## What you need to do
The listing below begins with the first line you should copy; stop after the line containing "subscription proxy function of the CMS.", and drop every picture.

>>>

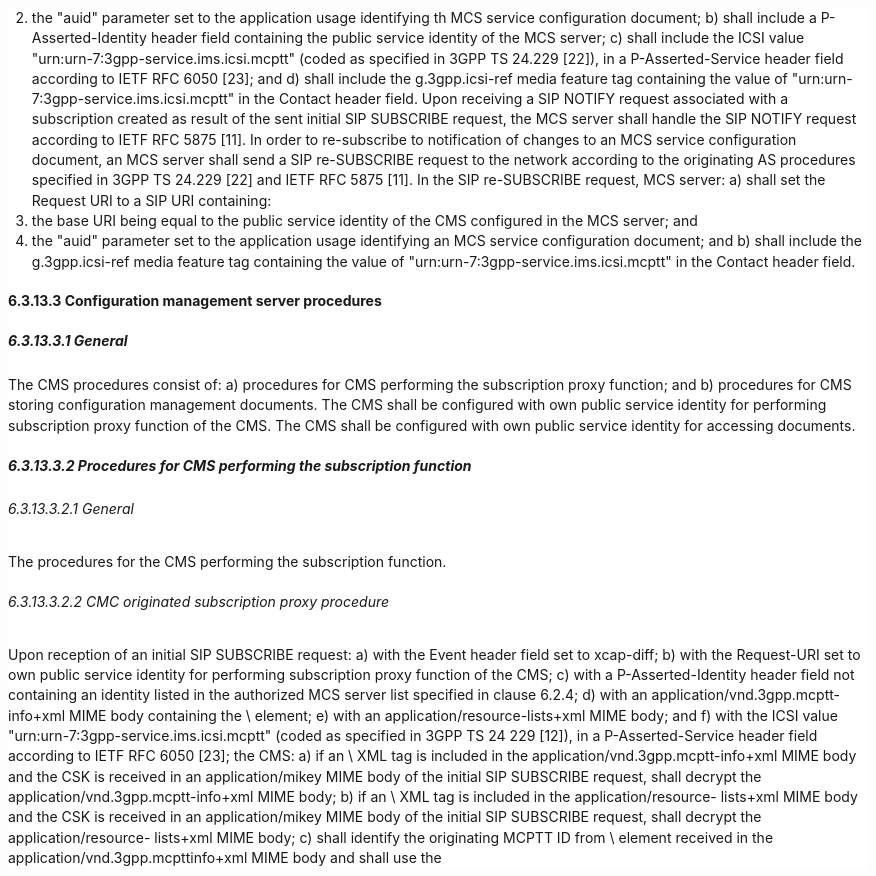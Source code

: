 2) the \"auid\" parameter set to the application usage identifying th MCS
service configuration document;
b) shall include a P-Asserted-Identity header field containing the public
service identity of the MCS server;
c) shall include the ICSI value \"urn:urn-7:3gpp-service.ims.icsi.mcptt\"
(coded as specified in 3GPP TS 24.229 [22]), in a P-Asserted-Service header
field according to IETF RFC 6050 [23]; and
d) shall include the g.3gpp.icsi-ref media feature tag containing the value of
\"urn:urn-7:3gpp-service.ims.icsi.mcptt\" in the Contact header field.
Upon receiving a SIP NOTIFY request associated with a subscription created as
result of the sent initial SIP SUBSCRIBE request, the MCS server shall handle
the SIP NOTIFY request according to IETF RFC 5875 [11].
In order to re-subscribe to notification of changes to an MCS service
configuration document, an MCS server shall send a SIP re-SUBSCRIBE request to
the network according to the originating AS procedures specified in 3GPP TS
24.229 [22] and IETF RFC 5875 [11]. In the SIP re-SUBSCRIBE request, MCS
server:
a) shall set the Request URI to a SIP URI containing:
1) the base URI being equal to the public service identity of the CMS
configured in the MCS server; and
2) the \"auid\" parameter set to the application usage identifying an MCS
service configuration document; and
b) shall include the g.3gpp.icsi-ref media feature tag containing the value of
\"urn:urn-7:3gpp-service.ims.icsi.mcptt\" in the Contact header field.
#### 6.3.13.3 Configuration management server procedures
##### 6.3.13.3.1 General
The CMS procedures consist of:
a) procedures for CMS performing the subscription proxy function; and
b) procedures for CMS storing configuration management documents.
The CMS shall be configured with own public service identity for performing
subscription proxy function of the CMS.
The CMS shall be configured with own public service identity for accessing
documents.
##### 6.3.13.3.2 Procedures for CMS performing the subscription function
###### 6.3.13.3.2.1 General
The procedures for the CMS performing the subscription function.
###### 6.3.13.3.2.2 CMC originated subscription proxy procedure
Upon reception of an initial SIP SUBSCRIBE request:
a) with the Event header field set to xcap-diff;
b) with the Request-URI set to own public service identity for performing
subscription proxy function of the CMS;
c) with a P-Asserted-Identity header field not containing an identity listed
in the authorized MCS server list specified in clause 6.2.4;
d) with an application/vnd.3gpp.mcptt-info+xml MIME body containing the
\ element;
e) with an application/resource-lists+xml MIME body; and
f) with the ICSI value \"urn:urn-7:3gpp-service.ims.icsi.mcptt\" (coded as
specified in 3GPP TS 24 229 [12]), in a P-Asserted-Service header field
according to IETF RFC 6050 [23];
the CMS:
a) if an \ XML tag is included in the
application/vnd.3gpp.mcptt-info+xml MIME body and the CSK is received in an
application/mikey MIME body of the initial SIP SUBSCRIBE request, shall
decrypt the application/vnd.3gpp.mcptt-info+xml MIME body;
b) if an \ XML tag is included in the application/resource-
lists+xml MIME body and the CSK is received in an application/mikey MIME body
of the initial SIP SUBSCRIBE request, shall decrypt the application/resource-
lists+xml MIME body;
c) shall identify the originating MCPTT ID from \ element
received in the application/vnd.3gpp.mcpttinfo+xml MIME body and shall use the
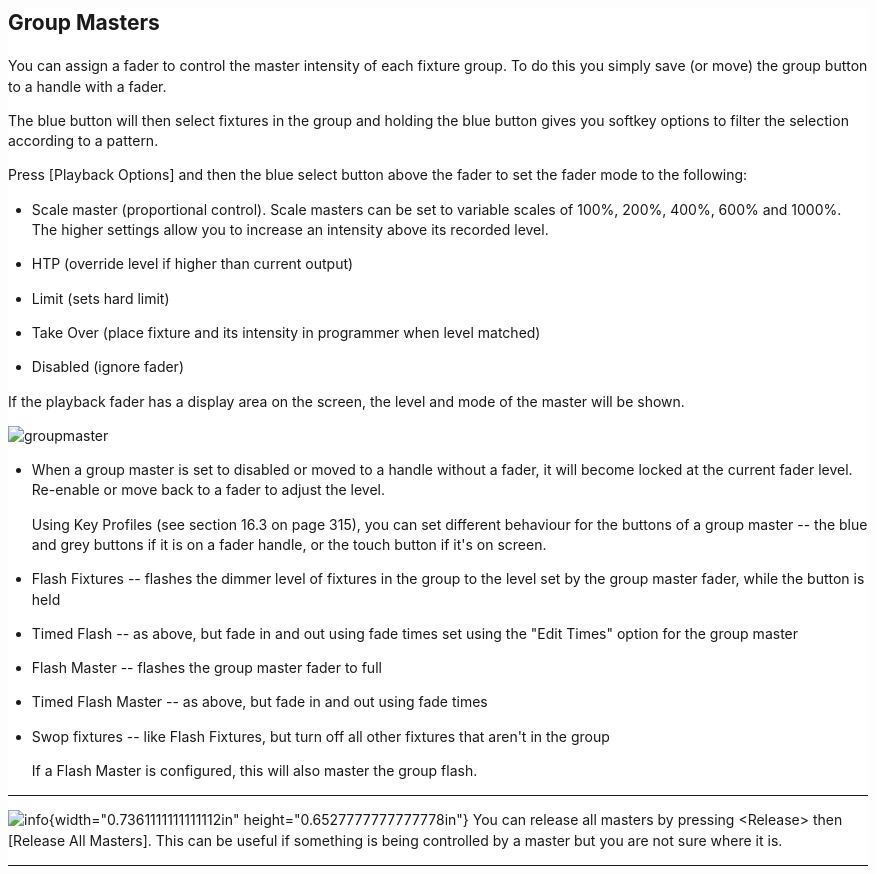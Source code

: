 Group Masters
-------------

You can assign a fader to control the master intensity of each fixture
group. To do this you simply save (or move) the group button to a handle
with a fader.

The blue button will then select fixtures in the group and holding the
blue button gives you softkey options to filter the selection according
to a pattern.

Press \[Playback Options\] and then the blue select button above the
fader to set the fader mode to the following:

-   Scale master (proportional control). Scale masters can be set to
    variable scales of 100%, 200%, 400%, 600% and 1000%. The higher
    settings allow you to increase an intensity above its recorded
    level.

-   HTP (override level if higher than current output)

-   Limit (sets hard limit)

-   Take Over (place fixture and its intensity in programmer when level
    matched)

-   Disabled (ignore fader)

If the playback fader has a display area on the screen, the level and
mode of the master will be shown.

![groupmaster](/docs/images/image298.png)

-   When a group master is set to disabled or moved to a handle without
    a fader, it will become locked at the current fader level. Re-enable
    or move back to a fader to adjust the level.

    Using Key Profiles (see section 16.3 on page 315), you can set
    different behaviour for the buttons of a group master -- the blue
    and grey buttons if it is on a fader handle, or the touch button if
    it's on screen.

-   Flash Fixtures -- flashes the dimmer level of fixtures in the group
    to the level set by the group master fader, while the button is held

-   Timed Flash -- as above, but fade in and out using fade times set
    using the "Edit Times" option for the group master

-   Flash Master -- flashes the group master fader to full

-   Timed Flash Master -- as above, but fade in and out using fade times

-   Swop fixtures -- like Flash Fixtures, but turn off all other
    fixtures that aren't in the group

    If a Flash Master is configured, this will also master the group
    flash.

  --------------------------------------------------------------------------------------------- -------------------------------------------------------------------------------------------------------------------------------------------------------------------------------------
  ![info](/docs/images/image6.png){width="0.7361111111111112in" height="0.6527777777777778in"}   You can release all masters by pressing \<Release\> then \[Release All Masters\]. This can be useful if something is being controlled by a master but you are not sure where it is.
  --------------------------------------------------------------------------------------------- -------------------------------------------------------------------------------------------------------------------------------------------------------------------------------------
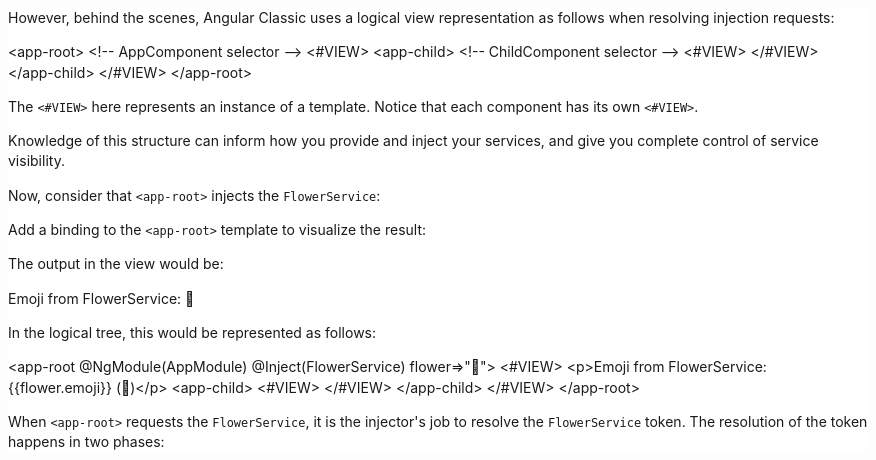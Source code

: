 </code-example>

However, behind the scenes, Angular Classic uses a logical view representation as follows when resolving injection requests:

<code-example format="html" language="html">

&lt;app-root&gt; &lt;!-- AppComponent selector --&gt;
    &lt;#VIEW&gt;
        &lt;app-child&gt; &lt;!-- ChildComponent selector --&gt;
            &lt;#VIEW&gt;
            &lt;/#VIEW&gt;
        &lt;/app-child&gt;
    &lt;/#VIEW&gt;
&lt;/app-root&gt;

</code-example>

The `<#VIEW>` here represents an instance of a template.
Notice that each component has its own `<#VIEW>`.

Knowledge of this structure can inform how you provide and inject your services, and give you complete control of service visibility.

Now, consider that `<app-root>` injects the `FlowerService`:

<code-example header="src/app/app.component.ts" path="providers-viewproviders/src/app/app.component.1.ts" region="injection"></code-example>

Add a binding to the `<app-root>` template to visualize the result:

<code-example header="src/app/app.component.html" path="providers-viewproviders/src/app/app.component.html" region="binding-flower"></code-example>

The output in the view would be:

<code-example format="output" hideCopy language="shell">

Emoji from FlowerService: &#x1F33A;

</code-example>

In the logical tree, this would be represented as follows:

<code-example format="html" language="html">

&lt;app-root &commat;NgModule(AppModule)
        &commat;Inject(FlowerService) flower=&gt;"&#x1F33A;"&gt;
  &lt;#VIEW&gt;
    &lt;p&gt;Emoji from FlowerService: {{flower.emoji}} (&#x1F33A;)&lt;/p&gt;
    &lt;app-child&gt;
      &lt;#VIEW&gt;
      &lt;/#VIEW&gt;
    &lt;/app-child&gt;
  &lt;/#VIEW&gt;
&lt;/app-root&gt;

</code-example>

When `<app-root>` requests the `FlowerService`, it is the injector's job to resolve the `FlowerService` token.
The resolution of the token happens in two phases:
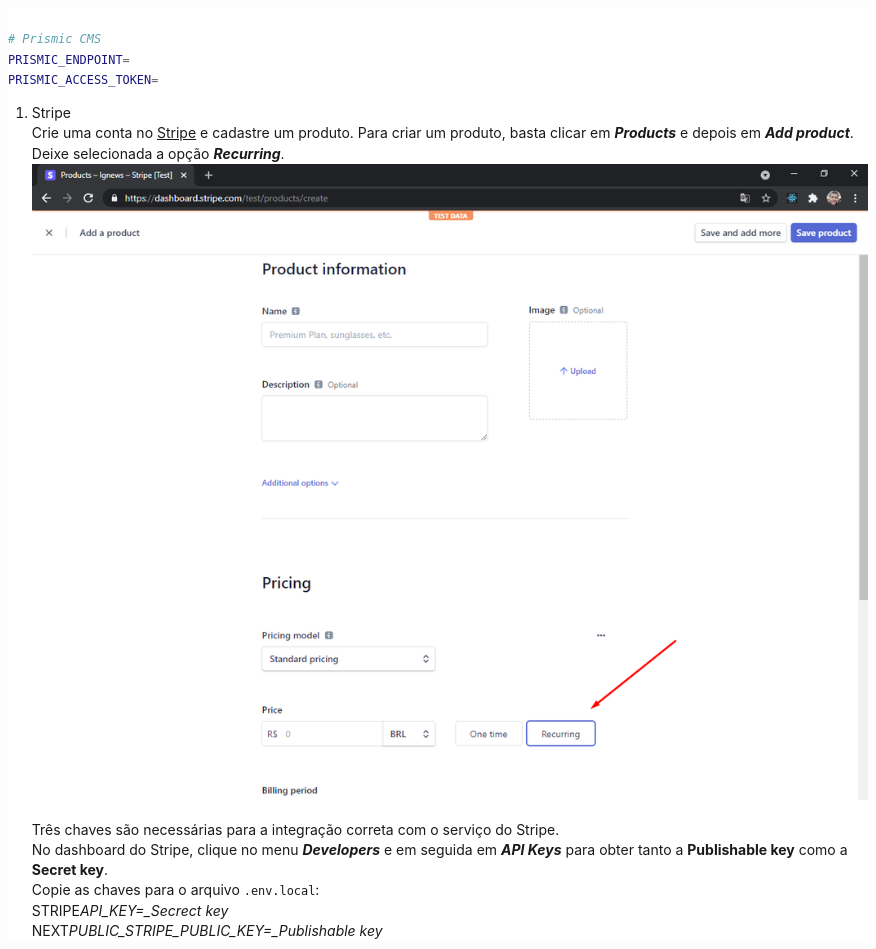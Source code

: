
 ```bash

# Prismic CMS
PRISMIC_ENDPOINT=
PRISMIC_ACCESS_TOKEN=
```

1. Stripe<br>
   Crie uma conta no [Stripe](https://stripe.com/en-br) e cadastre um produto.
   Para criar um produto, basta clicar em _**Products**_ e depois em _**Add product**_. Deixe selecionada a opção _**Recurring**_.
   <img src="./docs/product.png" alt="Stripe product">

   Três chaves são necessárias para a integração correta com o serviço do Stripe.<br>
   No dashboard do Stripe, clique no menu _**Developers**_ e em seguida em _**API Keys**_ para obter tanto a **Publishable key** como a **Secret key**.<br>
   Copie as chaves para o arquivo `.env.local`:<br>
   STRIPE*API_KEY=\_Secrect key*<br>
   NEXT*PUBLIC_STRIPE_PUBLIC_KEY=\_Publishable key*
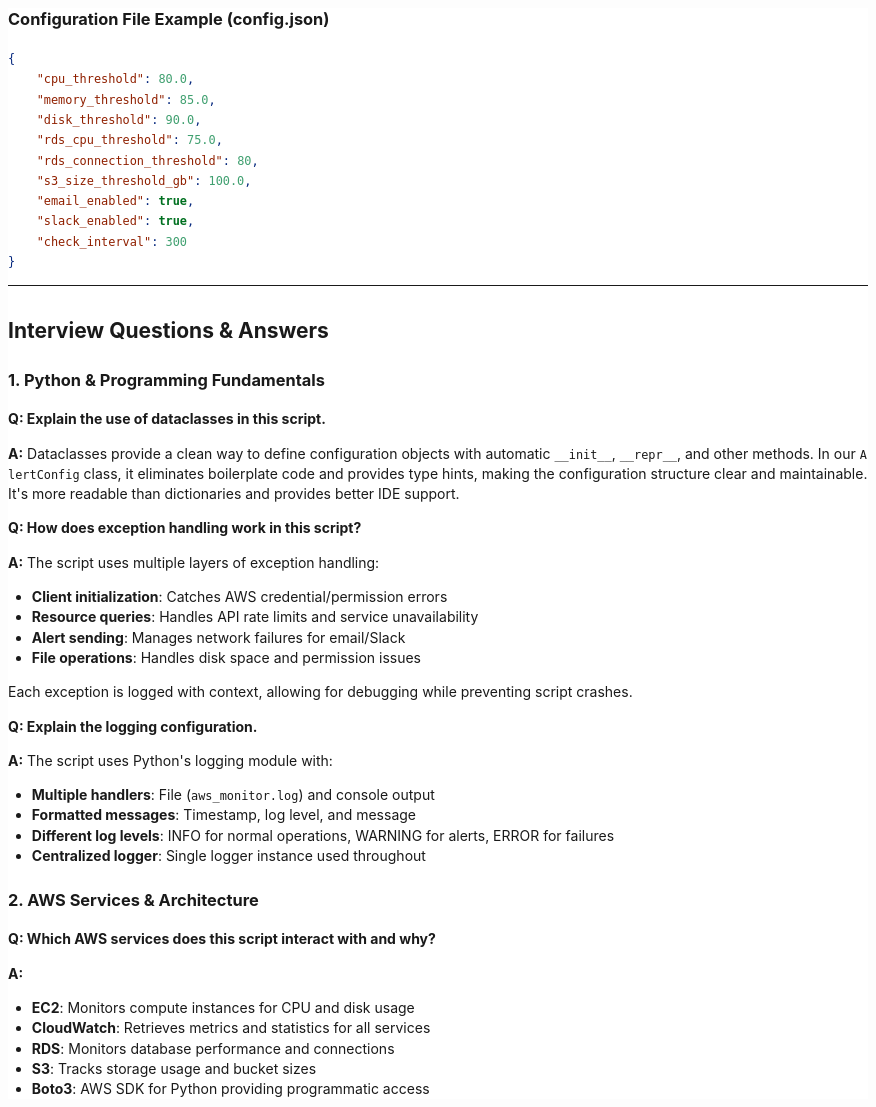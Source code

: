 ### Configuration File Example (config.json)
```json
{
    "cpu_threshold": 80.0,
    "memory_threshold": 85.0,
    "disk_threshold": 90.0,
    "rds_cpu_threshold": 75.0,
    "rds_connection_threshold": 80,
    "s3_size_threshold_gb": 100.0,
    "email_enabled": true,
    "slack_enabled": true,
    "check_interval": 300
}
```

---

## Interview Questions & Answers

### 1. Python & Programming Fundamentals

**Q: Explain the use of dataclasses in this script.**

**A:** Dataclasses provide a clean way to define configuration objects with automatic `__init__`, `__repr__`, and other methods. In our `AlertConfig` class, it eliminates boilerplate code and provides type hints, making the configuration structure clear and maintainable. It's more readable than dictionaries and provides better IDE support.

**Q: How does exception handling work in this script?**

**A:** The script uses multiple layers of exception handling:
- **Client initialization**: Catches AWS credential/permission errors
- **Resource queries**: Handles API rate limits and service unavailability
- **Alert sending**: Manages network failures for email/Slack
- **File operations**: Handles disk space and permission issues

Each exception is logged with context, allowing for debugging while preventing script crashes.

**Q: Explain the logging configuration.**

**A:** The script uses Python's logging module with:
- **Multiple handlers**: File (`aws_monitor.log`) and console output
- **Formatted messages**: Timestamp, log level, and message
- **Different log levels**: INFO for normal operations, WARNING for alerts, ERROR for failures
- **Centralized logger**: Single logger instance used throughout

### 2. AWS Services & Architecture

**Q: Which AWS services does this script interact with and why?**

**A:** 
- **EC2**: Monitors compute instances for CPU and disk usage
- **CloudWatch**: Retrieves metrics and statistics for all services
- **RDS**: Monitors database performance and connections
- **S3**: Tracks storage usage and bucket sizes
- **Boto3**: AWS SDK for Python providing programmatic access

<<<

## Task result
Source code

: 2) the \"auid\" parameter set to the application usage identifying th MCS
service configuration document;
b) shall include a P-Asserted-Identity header field containing the public
service identity of the MCS server;
c) shall include the ICSI value \"urn:urn-7:3gpp-service.ims.icsi.mcptt\"
(coded as specified in 3GPP TS 24.229 [22]), in a P-Asserted-Service header
field according to IETF RFC 6050 [23]; and
d) shall include the g.3gpp.icsi-ref media feature tag containing the value of
\"urn:urn-7:3gpp-service.ims.icsi.mcptt\" in the Contact header field.
Upon receiving a SIP NOTIFY request associated with a subscription created as
result of the sent initial SIP SUBSCRIBE request, the MCS server shall handle
the SIP NOTIFY request according to IETF RFC 5875 [11].
In order to re-subscribe to notification of changes to an MCS service
configuration document, an MCS server shall send a SIP re-SUBSCRIBE request to
the network according to the originating AS procedures specified in 3GPP TS
24.229 [22] and IETF RFC 5875 [11]. In the SIP re-SUBSCRIBE request, MCS
server:
a) shall set the Request URI to a SIP URI containing:
1) the base URI being equal to the public service identity of the CMS
configured in the MCS server; and
2) the \"auid\" parameter set to the application usage identifying an MCS
service configuration document; and
b) shall include the g.3gpp.icsi-ref media feature tag containing the value of
\"urn:urn-7:3gpp-service.ims.icsi.mcptt\" in the Contact header field.
#### 6.3.13.3 Configuration management server procedures
##### 6.3.13.3.1 General
The CMS procedures consist of:
a) procedures for CMS performing the subscription proxy function; and
b) procedures for CMS storing configuration management documents.
The CMS shall be configured with own public service identity for performing
subscription proxy function of the CMS.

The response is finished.